Relying on years of industry experience transforming deep learning research into award-winning applications, Anirudh Koul, Siddha Ganju, and Meher Kasam guide you through the process of converting an idea into something that people in the real world can use.

  • Train, tune, and deploy computer vision models with Keras, TensorFlow, Core ML, and TensorFlow Lite
  • Develop AI for a range of devices including Raspberry Pi, Jetson Nano, and Google Coral
  • Explore fun projects, from Silicon Valley’s "Not Hotdog" app to 40+ industry case studies
  • Simulate an autonomous car in a video game environment and build a miniature version with reinforcement learning.
  • Use transfer learning to train models in minutes
  • Discover 50+ practical tips for maximizing model accuracy and speed, debugging, and scaling to millions of users

Chapter List

Chapter 1 - Exploring the Landscape of Artificial Intelligence | Read online | Figures

We take a tour of this evolving landscape, from 1950s till today, and analyze the ingredients that make for a perfect deep learning recipe, get familiar with common AI terminology and datasets, and take a peek into the world of responsible AI.

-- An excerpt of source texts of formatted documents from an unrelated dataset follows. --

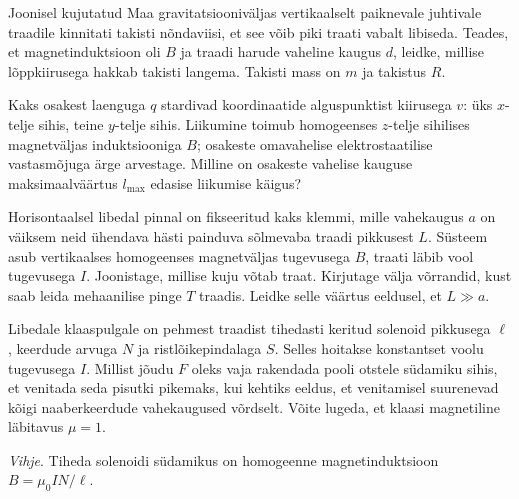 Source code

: \documentclass[10pt]{article}
\begin{document}
{Joonisel kujutatud Maa gravitatsiooniväljas vertikaalselt paiknevale juhtivale traadile kinnitati takisti nõndaviisi, et see võib piki traati vabalt libiseda. Teades, et magnetinduktsioon oli $B$ ja traadi harude vaheline kaugus $d$, leidke, millise lõppkiirusega hakkab takisti langema. Takisti mass on $m$ ja takistus $R$.
\probend
\bigskip


Kaks osakest laenguga $q$ stardivad koordinaatide alguspunktist kiirusega $v$:
üks $x$-telje sihis, teine $y$-telje sihis.
Liikumine toimub homogeenses $z$-telje sihilises magnetväljas induktsiooniga
$B$; osakeste omavahelise
elektrostaatilise vastasmõjuga ärge arvestage. Milline on osakeste vahelise
kauguse maksimaalväärtus $l_{\max}$ edasise liikumise käigus?
\probend
\bigskip


Horisontaalsel libedal pinnal on fikseeritud kaks klemmi, mille vahekaugus $a$ on väiksem neid ühendava hästi painduva sõlmevaba traadi pikkusest $L$. Süsteem asub vertikaalses homogeenses magnetväljas tugevusega $B$, traati läbib vool tugevusega $I$. Joonistage, millise kuju võtab traat. Kirjutage välja võrrandid, kust saab leida mehaanilise pinge $T$ traadis. Leidke selle väärtus eeldusel, et $L \gg a$.
\probend
\bigskip


Libedale klaaspulgale on pehmest traadist tihedasti keritud solenoid pikkusega $\ell$, keerdude arvuga $N$ ja ristlõikepindalaga $S$. Selles hoitakse konstantset voolu tugevusega $I$. Millist jõudu $F$ oleks vaja rakendada pooli otstele südamiku sihis, et venitada seda pisutki pikemaks, kui kehtiks eeldus, et venitamisel suurenevad kõigi naaberkeerdude vahekaugused võrdselt. Võite lugeda, et klaasi magnetiline läbitavus $\mu = 1$. 

\emph{Vihje}. Tiheda solenoidi südamikus on homogeenne magnetinduktsioon$ B = \mu_0IN/\ell$.
\probend
\bigskip


}
\end{document}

Chapter 2 - What’s in the Picture: Image Classification with Keras | Read online | Figures

We delve into the world of image classification in a mere five lines of Keras code. We then learn what neural networks are paying attention to while making predictions by overlaying heatmaps on videos. Bonus: we hear the motivating personal journey of François Chollet, the creator of Keras, illustrating the impact a single individual can have.

Chapter 3 - Cats versus Dogs: Transfer Learning in 30 Lines with Keras | Read online | Figures

We use transfer learning to reuse a previously trained network on a new custom classification task to get near state-of-the-art accuracy in a matter of minutes. We then slice and dice the results to understand how well is it classifying. Along the way, we build a common machine learning pipeline, which is repurposed throughout the book. Bonus: we hear from Jeremy Howard, co-founder of fast.ai, on how hundreds of thousands of students use transfer learning to jumpstart their AI journey.

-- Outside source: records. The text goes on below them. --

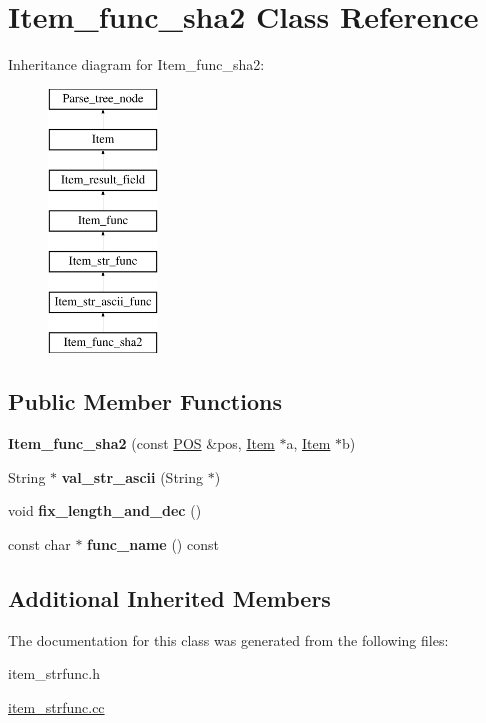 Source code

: \hypertarget{classItem__func__sha2}{}\section{Item\+\_\+func\+\_\+sha2 Class Reference}
\label{classItem__func__sha2}
Inheritance diagram for Item\+\_\+func\+\_\+sha2\+:\begin{figure}[H]
\begin{center}
\leavevmode
\includegraphics[height=7.000000cm]{classItem__func__sha2}
\end{center}
\end{figure}
\subsection*{Public Member Functions}
\begin{DoxyCompactItemize}
\item 
\mbox{\label{classItem__func__sha2_a92bd98c194188a724482e0b30c029512}} 
{\bfseries Item\+\_\+func\+\_\+sha2} (const \mbox{\hyperlink{structYYLTYPE}{P\+OS}} \&pos, \mbox{\hyperlink{classItem}{Item}} $\ast$a, \mbox{\hyperlink{classItem}{Item}} $\ast$b)
\item 
\mbox{\label{classItem__func__sha2_a93261bc9d90f843b8cc7c8ed2b3a34ea}} 
String $\ast$ {\bfseries val\+\_\+str\+\_\+ascii} (String $\ast$)
\item 
\mbox{\label{classItem__func__sha2_ae7c98937e8a0596de92d58b736d90dc4}} 
void {\bfseries fix\+\_\+length\+\_\+and\+\_\+dec} ()
\item 
\mbox{\label{classItem__func__sha2_a66892748d1393e94141084a02499b60e}} 
const char $\ast$ {\bfseries func\+\_\+name} () const
\end{DoxyCompactItemize}
\subsection*{Additional Inherited Members}


The documentation for this class was generated from the following files\+:\begin{DoxyCompactItemize}
\item 
item\+\_\+strfunc.\+h\item 
\mbox{\hyperlink{item__strfunc_8cc}{item\+\_\+strfunc.\+cc}}\end{DoxyCompactItemize}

Chapter 4 - Building a Reverse Image Search Engine: Understanding Embeddings | Read online | Figures

Like Google Reverse Image Search, we explore how one can use embeddings—a contextual representation of an image to find similar images in under ten lines. And then the fun starts when we explore different strategies and algorithms to speed this up at scale, from thousands to several million images, and making them searchable in microseconds.

Chapter 5 - From Novice to Master Predictor: Maximizing Convolutional Neural Network Accuracy | Read online | Figures

We explore strategies to maximize the accuracy that our classifier can achieve, with the help of a range of tools including TensorBoard, What-If Tool, tf-explain, TensorFlow Datasets, AutoKeras, AutoAugment. Along the way, we conduct experiments to develop an intuition of what parameters might or might not work for your AI task.

Chapter 6 - Maximizing Speed and Performance of TensorFlow: A Handy Checklist | Read online | Figures

We take the speed of training and inference into hyperdrive by going through a checklist of 30 tricks to reduce as many inefficiencies as possible and maximize the value of your current hardware.

Chapter 7 - Practical Tools, Tips, and Tricks | Read online | Figures

We diversify our practical skills in a variety of topics and tools, ranging from installation, data collection, experiment management, visualizations, keeping track of the state-of-the-art in research all the way to exploring further avenues for building the theoretical foundations of deep learning.

Chapter 8 - Cloud APIs for Computer Vision: Up and Running in 15 Minutes | Read online | Figures

Work smart, not hard. We utilize the power of cloud AI platforms from Google, Microsoft, Amazon, IBM and Clarifai in under 15 minutes. For tasks not solved with existing APIs, we then use custom classification services to train classifiers without coding. And then we pit them against each other in an open benchmark, you might be surprised who won.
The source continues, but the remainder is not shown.